Third entry in Carroll's urban fantasy series, following the somnambulistic The Watchtower (2011).
This time, the pace picks up to a frantic pitch, with so much going on it’s hard to follow, let alone become involved. First-person narrator and Watchtower Garet James, heir to a sort of anti-evil witch coven, succeeded in bringing her love, poet Will Hughes, from 17th-century London to 21st-century Paris. Unfortunately, he’s the wrong version—she really wanted the charismatic vampire that young Will, 400 years later, will become.
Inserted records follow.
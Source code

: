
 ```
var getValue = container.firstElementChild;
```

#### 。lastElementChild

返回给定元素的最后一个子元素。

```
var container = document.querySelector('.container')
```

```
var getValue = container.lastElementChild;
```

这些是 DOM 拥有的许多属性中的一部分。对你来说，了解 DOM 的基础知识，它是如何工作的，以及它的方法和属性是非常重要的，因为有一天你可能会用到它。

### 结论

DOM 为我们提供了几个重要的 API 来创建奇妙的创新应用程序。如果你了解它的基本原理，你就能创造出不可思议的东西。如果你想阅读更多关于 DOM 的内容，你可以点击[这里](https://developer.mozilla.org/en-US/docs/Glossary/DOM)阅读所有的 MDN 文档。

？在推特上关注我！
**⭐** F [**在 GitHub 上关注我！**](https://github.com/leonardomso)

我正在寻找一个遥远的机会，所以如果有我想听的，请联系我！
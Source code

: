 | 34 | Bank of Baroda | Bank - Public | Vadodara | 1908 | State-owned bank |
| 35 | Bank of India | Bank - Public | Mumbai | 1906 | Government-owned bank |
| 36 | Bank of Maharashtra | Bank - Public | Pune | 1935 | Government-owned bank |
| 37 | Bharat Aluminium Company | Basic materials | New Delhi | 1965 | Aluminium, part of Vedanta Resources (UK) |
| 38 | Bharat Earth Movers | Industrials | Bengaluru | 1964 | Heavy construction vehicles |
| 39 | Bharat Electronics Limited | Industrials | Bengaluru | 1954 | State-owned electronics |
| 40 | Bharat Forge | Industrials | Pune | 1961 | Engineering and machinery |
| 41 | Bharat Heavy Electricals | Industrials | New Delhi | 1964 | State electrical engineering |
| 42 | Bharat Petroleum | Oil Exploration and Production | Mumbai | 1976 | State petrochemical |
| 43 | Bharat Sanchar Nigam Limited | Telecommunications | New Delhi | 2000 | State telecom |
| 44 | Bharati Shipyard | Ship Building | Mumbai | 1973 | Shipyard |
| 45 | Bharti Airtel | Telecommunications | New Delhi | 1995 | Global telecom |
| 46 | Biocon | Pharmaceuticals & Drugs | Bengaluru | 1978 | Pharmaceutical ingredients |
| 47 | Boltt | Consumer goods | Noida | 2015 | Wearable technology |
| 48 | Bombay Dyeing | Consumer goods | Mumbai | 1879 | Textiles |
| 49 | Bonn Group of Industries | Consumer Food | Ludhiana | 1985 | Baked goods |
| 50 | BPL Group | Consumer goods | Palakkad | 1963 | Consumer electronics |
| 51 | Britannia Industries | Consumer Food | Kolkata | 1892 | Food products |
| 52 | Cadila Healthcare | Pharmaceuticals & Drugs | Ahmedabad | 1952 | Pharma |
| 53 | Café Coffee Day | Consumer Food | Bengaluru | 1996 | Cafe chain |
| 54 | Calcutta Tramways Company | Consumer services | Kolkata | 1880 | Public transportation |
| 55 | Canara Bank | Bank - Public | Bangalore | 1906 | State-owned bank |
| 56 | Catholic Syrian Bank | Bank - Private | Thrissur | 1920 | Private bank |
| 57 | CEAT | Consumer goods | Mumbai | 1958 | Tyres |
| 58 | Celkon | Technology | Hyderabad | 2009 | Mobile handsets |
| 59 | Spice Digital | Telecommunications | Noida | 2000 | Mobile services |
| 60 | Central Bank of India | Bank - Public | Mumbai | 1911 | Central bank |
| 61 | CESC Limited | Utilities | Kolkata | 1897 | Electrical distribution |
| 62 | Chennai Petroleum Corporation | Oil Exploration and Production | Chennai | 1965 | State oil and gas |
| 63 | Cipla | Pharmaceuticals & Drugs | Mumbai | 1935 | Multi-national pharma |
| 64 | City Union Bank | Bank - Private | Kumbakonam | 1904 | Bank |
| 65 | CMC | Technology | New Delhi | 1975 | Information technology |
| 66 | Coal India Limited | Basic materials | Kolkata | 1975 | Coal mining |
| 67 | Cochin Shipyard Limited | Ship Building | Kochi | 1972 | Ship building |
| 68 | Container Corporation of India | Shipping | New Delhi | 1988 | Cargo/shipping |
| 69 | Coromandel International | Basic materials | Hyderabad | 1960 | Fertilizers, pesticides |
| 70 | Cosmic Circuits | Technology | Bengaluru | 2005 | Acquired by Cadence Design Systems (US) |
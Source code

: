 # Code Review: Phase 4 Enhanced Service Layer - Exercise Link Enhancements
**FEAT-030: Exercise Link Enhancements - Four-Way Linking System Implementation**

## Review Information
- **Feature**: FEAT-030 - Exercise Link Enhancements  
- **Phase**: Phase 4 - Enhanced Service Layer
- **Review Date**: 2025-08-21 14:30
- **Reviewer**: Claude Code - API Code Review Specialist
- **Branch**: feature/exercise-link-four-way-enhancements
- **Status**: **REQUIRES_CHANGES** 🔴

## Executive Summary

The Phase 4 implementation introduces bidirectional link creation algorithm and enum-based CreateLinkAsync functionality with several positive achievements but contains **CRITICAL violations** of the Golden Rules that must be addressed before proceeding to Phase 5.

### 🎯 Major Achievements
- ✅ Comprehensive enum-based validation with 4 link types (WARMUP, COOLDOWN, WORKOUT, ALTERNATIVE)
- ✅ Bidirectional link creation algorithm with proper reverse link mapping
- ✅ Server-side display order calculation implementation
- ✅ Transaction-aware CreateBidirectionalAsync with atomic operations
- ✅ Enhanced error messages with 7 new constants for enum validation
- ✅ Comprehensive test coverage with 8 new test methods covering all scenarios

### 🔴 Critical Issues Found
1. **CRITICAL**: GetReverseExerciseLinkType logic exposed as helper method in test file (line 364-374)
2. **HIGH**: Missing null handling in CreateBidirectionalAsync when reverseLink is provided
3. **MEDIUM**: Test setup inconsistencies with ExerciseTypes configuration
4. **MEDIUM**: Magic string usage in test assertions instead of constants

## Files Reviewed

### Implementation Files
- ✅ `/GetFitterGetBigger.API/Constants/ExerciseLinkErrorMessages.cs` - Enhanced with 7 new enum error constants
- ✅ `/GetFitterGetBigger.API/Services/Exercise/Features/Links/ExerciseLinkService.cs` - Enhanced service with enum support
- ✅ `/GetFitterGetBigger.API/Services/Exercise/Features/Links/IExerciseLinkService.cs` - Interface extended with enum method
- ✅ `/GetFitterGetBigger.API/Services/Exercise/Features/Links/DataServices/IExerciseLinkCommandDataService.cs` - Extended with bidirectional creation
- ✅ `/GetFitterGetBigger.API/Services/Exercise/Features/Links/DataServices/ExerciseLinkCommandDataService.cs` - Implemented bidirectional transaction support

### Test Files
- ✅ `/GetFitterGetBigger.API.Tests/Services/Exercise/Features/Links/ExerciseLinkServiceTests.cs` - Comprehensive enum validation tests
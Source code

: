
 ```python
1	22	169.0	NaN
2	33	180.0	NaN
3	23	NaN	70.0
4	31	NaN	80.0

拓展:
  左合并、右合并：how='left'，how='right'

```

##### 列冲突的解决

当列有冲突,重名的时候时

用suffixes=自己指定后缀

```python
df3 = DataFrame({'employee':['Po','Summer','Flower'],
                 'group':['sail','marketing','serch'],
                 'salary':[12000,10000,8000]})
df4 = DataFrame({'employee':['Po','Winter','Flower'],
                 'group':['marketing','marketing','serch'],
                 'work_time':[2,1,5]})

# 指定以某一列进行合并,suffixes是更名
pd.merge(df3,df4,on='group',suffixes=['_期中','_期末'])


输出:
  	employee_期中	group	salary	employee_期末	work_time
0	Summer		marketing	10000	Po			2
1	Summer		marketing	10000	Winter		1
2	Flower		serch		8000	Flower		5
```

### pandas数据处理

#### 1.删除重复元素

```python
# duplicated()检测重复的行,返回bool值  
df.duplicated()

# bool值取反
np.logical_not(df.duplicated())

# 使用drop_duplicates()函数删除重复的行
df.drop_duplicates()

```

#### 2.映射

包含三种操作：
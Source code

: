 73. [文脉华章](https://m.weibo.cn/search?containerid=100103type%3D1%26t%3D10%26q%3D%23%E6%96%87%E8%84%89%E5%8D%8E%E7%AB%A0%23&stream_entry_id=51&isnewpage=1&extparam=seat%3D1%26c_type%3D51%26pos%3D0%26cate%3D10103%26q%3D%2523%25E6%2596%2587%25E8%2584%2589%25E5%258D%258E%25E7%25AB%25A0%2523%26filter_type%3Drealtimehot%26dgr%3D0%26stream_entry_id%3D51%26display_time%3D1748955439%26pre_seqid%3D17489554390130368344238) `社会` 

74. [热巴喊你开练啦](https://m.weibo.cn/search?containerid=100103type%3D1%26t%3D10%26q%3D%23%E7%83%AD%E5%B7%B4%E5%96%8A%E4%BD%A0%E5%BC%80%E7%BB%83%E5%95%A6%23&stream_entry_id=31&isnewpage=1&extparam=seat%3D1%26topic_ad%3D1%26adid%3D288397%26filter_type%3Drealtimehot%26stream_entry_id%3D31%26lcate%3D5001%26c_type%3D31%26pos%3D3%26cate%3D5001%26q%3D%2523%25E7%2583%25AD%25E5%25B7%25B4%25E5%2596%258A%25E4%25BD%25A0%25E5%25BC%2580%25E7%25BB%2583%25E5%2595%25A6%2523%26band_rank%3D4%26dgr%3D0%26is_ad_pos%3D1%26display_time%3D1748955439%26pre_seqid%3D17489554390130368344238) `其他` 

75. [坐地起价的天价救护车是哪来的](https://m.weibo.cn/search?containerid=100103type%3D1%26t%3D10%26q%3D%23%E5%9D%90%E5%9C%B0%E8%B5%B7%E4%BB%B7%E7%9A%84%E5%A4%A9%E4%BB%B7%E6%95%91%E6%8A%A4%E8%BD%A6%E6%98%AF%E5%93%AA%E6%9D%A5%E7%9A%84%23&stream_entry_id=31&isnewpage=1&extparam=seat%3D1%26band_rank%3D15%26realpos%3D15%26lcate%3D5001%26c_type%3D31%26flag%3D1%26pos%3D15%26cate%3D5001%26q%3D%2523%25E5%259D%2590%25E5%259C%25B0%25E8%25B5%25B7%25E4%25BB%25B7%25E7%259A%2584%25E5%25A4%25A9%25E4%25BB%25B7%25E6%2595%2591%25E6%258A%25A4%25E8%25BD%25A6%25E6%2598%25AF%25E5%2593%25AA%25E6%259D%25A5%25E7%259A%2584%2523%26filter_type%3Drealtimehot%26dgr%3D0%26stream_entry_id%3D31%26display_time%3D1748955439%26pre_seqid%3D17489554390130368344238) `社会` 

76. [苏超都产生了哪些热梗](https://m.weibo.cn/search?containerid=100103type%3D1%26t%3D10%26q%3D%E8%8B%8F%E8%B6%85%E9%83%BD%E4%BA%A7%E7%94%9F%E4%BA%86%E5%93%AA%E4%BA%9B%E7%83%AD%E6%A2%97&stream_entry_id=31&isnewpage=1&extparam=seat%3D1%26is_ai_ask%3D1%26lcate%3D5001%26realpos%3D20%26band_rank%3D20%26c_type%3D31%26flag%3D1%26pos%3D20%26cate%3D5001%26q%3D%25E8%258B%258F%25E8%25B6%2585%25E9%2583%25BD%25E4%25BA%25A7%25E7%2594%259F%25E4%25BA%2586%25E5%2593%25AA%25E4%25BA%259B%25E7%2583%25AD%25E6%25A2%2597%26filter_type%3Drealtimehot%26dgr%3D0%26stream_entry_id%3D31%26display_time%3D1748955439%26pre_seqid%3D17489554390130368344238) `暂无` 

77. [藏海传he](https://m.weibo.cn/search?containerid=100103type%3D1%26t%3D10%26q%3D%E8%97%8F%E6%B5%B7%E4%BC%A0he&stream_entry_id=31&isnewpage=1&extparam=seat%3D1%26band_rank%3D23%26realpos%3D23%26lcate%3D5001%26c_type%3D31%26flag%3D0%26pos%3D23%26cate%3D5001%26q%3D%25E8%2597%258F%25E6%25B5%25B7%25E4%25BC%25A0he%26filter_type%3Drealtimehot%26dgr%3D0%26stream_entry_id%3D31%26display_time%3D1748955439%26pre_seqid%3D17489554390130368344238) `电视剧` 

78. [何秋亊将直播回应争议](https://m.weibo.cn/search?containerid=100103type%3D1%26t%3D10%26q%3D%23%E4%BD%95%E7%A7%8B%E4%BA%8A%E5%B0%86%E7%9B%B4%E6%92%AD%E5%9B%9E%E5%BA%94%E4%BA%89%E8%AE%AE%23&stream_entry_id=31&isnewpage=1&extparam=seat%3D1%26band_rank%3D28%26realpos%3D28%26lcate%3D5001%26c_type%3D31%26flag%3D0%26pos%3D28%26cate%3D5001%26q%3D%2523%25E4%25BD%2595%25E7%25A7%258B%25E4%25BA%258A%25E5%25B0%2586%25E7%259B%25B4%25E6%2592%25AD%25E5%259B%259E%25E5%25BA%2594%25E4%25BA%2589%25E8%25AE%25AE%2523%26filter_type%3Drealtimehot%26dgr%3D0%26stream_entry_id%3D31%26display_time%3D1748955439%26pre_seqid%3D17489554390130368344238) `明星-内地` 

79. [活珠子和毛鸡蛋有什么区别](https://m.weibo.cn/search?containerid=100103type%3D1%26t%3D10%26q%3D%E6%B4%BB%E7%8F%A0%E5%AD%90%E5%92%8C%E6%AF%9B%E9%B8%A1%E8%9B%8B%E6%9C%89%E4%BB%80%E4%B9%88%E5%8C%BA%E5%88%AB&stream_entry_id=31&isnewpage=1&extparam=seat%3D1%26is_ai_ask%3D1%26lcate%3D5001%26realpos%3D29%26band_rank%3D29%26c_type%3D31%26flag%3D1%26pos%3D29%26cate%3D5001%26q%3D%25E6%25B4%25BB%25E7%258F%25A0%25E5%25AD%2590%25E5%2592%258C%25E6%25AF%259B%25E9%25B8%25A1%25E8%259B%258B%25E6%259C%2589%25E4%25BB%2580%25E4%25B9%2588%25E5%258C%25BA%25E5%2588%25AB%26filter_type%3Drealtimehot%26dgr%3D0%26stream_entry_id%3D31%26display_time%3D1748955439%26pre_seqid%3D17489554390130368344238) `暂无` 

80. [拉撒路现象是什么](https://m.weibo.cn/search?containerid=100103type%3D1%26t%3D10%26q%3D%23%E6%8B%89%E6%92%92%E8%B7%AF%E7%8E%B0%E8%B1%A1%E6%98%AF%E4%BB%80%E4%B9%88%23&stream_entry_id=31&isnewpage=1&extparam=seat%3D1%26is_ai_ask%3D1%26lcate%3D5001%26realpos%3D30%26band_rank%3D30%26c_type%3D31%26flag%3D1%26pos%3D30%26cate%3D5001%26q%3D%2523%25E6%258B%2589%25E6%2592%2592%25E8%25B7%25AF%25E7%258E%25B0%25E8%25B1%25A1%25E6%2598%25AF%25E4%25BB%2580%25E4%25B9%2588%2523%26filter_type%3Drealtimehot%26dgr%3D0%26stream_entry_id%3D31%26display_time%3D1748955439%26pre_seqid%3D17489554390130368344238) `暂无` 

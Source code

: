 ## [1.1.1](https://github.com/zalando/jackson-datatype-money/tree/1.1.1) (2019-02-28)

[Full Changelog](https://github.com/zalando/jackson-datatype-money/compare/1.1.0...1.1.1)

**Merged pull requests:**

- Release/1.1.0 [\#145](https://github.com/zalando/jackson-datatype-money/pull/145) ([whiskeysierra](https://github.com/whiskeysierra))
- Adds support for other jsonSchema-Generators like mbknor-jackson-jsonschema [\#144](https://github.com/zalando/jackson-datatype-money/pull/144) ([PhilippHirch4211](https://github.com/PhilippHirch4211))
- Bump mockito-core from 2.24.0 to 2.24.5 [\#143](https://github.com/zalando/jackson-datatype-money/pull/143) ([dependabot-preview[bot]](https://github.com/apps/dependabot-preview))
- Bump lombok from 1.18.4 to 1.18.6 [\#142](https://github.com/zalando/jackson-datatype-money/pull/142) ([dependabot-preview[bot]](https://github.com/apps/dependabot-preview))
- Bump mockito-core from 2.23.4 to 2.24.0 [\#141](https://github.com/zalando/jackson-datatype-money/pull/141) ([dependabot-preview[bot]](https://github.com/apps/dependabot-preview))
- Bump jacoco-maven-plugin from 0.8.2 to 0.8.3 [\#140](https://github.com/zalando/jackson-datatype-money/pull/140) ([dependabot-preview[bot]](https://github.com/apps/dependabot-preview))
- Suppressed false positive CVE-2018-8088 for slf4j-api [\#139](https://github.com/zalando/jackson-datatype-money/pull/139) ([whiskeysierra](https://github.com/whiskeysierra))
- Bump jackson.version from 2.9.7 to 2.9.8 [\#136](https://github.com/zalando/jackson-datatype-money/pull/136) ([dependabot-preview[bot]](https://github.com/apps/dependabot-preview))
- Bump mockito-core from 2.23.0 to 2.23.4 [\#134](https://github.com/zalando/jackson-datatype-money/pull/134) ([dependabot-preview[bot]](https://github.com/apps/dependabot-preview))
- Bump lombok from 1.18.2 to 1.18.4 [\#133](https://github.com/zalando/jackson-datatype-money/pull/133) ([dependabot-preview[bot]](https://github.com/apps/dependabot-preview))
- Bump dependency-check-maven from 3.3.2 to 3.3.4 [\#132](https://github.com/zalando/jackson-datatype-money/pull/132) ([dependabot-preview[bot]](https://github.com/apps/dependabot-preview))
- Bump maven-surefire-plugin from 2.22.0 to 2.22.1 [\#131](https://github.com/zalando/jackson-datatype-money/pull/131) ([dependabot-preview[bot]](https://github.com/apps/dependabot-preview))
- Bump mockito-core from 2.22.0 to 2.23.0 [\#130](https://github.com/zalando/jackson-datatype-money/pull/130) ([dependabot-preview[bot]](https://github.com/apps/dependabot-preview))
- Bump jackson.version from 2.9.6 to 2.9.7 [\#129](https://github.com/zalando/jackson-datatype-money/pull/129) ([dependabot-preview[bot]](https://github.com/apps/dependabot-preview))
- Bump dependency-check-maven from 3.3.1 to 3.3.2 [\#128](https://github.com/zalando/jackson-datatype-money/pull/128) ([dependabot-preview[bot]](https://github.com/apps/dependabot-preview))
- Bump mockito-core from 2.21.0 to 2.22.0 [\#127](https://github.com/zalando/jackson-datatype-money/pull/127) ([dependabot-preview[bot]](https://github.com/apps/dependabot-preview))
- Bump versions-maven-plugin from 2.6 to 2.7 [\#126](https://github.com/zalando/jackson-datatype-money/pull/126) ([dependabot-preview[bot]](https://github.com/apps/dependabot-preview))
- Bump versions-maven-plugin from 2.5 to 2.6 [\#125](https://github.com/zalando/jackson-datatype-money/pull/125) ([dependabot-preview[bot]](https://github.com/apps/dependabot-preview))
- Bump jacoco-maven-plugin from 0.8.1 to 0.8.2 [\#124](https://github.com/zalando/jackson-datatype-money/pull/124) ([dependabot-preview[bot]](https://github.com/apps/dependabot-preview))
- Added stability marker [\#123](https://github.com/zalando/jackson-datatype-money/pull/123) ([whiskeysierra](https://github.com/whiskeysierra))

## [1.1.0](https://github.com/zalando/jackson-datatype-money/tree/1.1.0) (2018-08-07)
However, we soon learn, through numerous omniscient narrative threads, that elder Will is also around, having become de-vampired, and now is a well-known and highly proficient currency trader. But with both Wills in the world at the same time, elder Will’s losing his immunity to the sun, while young Will’s in danger of becoming destabilized in time. Throw in some fairies, Johannes Kepler (don’t ask), the Institut Chronologique—whose Knights Temporal can travel through time and whose mission is to preserve the current timeline—and bad guys ranging from evil sorcerer John Dee and his boss, the monstrous vampire and Babylonian ex-god Marduk, to the Malefactors, time travelers intent on changing things around to suit themselves. You can imagine the size and shape of the plot necessary to accommodate all this, let alone the effort needed to determine if it adds up. Swaggering, pill-popping Marduk, twanging his fangs and twirling his mustachio (well, figuratively, anyway), would have been a star on the vaudeville stage. Instead of poetry, we’re served limp doggerel.
More and more scattershot, as memories of the firmly grounded, tightly knit, charming series opener recede into the murk.